The current economic situation is empowering employers to delve into benefits plans in an effort to save money, according to Wendy Poirier, managing principal with global consulting firm Towers Perrin.
“Clients are far more open today to making the hard design-type changes,” says Poirier, who is based in Calgary.
While most employers aren’t chopping benefits entirely, many are putting them under the microscope, scaling back some services and looking for preventive measures that help reduce costs.
But where should employers begin? The logical starting point is reviewing available data from the vendor, such as usage history, and deciding what other information may be helpful, says Poirier. After that, companies will have an easier time formulating a strategy for savings, she says.
“A lot of clients don’t think, or spend enough time thinking, about what they want to get out of the data,” says Poirier.
And many don’t have a measurement strategy and, therefore, aren’t sure what kind of reporting they need, she says.
Once they have done a review of the data, employers shouldn’t “let it sit there,” says Poirier.
Depending on the service provider, companies can access information online and through direct requests. A two-pronged approach to information gathering is a good idea, says Poirier.
First, employers can analyse the data from a broad perspective, examining what they are spending year over year and identifying the top 10 drugs used by employees.
Those categories can provide companies with insight into utilization trends and high-ranking health conditions, she says.
Second, the broad information can lead to a “deeper dive” into the plan where employers can “compare apples to apples” at a transactional level. If the employer is looking into drug usage, for example, the transactional information can provide perspective on generic drug costs versus brand-name drug costs.
“We’ve let drug plans be fairly open and now I think employers are starting to look at it not just as a one-hit wonder but ‘How can we turn this into something more strategic?’” she says.
Those strategies could involve educating employees on the brand of drug they are using and pushing them towards a less expensive option by changing the plan to include more generic drugs, she says.
Some plans also still include medications that can be purchased over-the-counter, which employers only realize once they’ve analysed the data.
Employers can identify high users — while respecting confidentiality — and reach out to them anonymously through education, says Poirier.
There is also a high amount of narcotic misuse many employers only discover when analysing their plans, she says.
As an example, a case in Calgary saw an individual charged with narcotic fraud. The suspect took imprints of people’s health-plan cards and purchased narcotics through business drug plans.

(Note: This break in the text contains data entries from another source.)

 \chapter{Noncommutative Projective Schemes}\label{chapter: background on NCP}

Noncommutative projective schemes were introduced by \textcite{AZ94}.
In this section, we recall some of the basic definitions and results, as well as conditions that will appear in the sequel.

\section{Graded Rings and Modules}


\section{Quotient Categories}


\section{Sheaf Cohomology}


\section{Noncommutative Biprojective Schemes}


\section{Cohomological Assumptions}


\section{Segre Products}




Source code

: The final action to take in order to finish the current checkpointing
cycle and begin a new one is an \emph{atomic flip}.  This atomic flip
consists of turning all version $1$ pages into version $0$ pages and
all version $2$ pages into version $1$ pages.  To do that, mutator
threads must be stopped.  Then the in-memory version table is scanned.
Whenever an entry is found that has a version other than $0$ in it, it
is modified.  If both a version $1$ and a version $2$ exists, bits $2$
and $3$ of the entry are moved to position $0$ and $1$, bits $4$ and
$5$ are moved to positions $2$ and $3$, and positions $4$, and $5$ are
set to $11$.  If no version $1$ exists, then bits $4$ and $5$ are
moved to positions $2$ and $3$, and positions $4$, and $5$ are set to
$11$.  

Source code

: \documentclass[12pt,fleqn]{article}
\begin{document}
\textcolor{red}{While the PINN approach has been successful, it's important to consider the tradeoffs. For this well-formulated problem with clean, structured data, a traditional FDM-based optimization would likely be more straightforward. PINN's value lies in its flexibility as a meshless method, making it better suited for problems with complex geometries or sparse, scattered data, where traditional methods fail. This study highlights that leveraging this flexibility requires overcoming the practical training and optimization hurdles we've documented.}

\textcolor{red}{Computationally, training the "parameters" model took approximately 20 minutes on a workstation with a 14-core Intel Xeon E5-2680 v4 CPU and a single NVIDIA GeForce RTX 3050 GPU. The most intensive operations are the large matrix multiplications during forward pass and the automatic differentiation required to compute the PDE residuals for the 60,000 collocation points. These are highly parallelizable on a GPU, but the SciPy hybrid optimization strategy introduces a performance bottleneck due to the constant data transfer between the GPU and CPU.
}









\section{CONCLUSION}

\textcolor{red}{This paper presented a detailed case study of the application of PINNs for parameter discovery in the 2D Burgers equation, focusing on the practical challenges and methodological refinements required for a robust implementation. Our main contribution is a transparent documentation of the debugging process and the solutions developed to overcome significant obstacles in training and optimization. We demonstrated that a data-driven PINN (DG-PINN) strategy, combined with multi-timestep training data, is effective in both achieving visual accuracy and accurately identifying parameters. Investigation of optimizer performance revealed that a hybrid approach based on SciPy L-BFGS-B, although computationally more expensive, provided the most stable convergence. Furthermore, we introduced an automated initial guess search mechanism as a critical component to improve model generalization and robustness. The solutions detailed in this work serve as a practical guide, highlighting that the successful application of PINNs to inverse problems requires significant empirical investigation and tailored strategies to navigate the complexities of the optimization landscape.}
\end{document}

“You have to get at that by imposing limitations,” she says. “The issue with the insurer is they are taking their lead from getting written prescriptions from a pharmacist. There are ways people learn to use the system.”
More employers looking at drug plan use
While companies have delved into drug plans to examine the use of generic and name-brand drugs in the past, they are doing it a lot more now, says Wayne Lloyd, Waterloo, Ont.-based assistant vice-president of group benefits, product and marketing services, at group benefits provider Manulife Financial.
Companies are achieving savings by either modifying benefits plans or shifting more of the cost, such as deductibles, to employees, he says.
Lloyd provides two examples of how companies can scale back a service without cutting it altogether.
The first deals with the costs incurred through regular dental visits. The usual plan for dental involves coverage for checkups every six months. Instead, employers can extend that to nine months, he said. When staff do visit a dentist, the services provided can also be examined. For example, if there are 16 scalings included in a plan, employers can choose to reduce that to 10.
Second, instead of providing unlimited paramedical benefits, such as masseurs or chiropractors, companies can implement a dollar or visit maximum.
Insight into future problems
While it is important for employers to focus on immediate cost-saving measures, the statistics they receive from group benefits providers can also provide insight into health problems staff may face in the future.
Benefits provider Sun Life Financial has reported a significant increase in the use of drugs for cholesterol and diabetes over the past eight years. In fact, cholesterol drugs ranked number one in 2008, says Sue Brown, director of Sun Life Financial’s HealthyRETURNS.
Hosting a blood-glucose testing session, for example, can give companies a sense of how many employees are at risk for diabetes, she says. Once employers have that information, they can begin implementing preventative programs that will help save costs in the long term.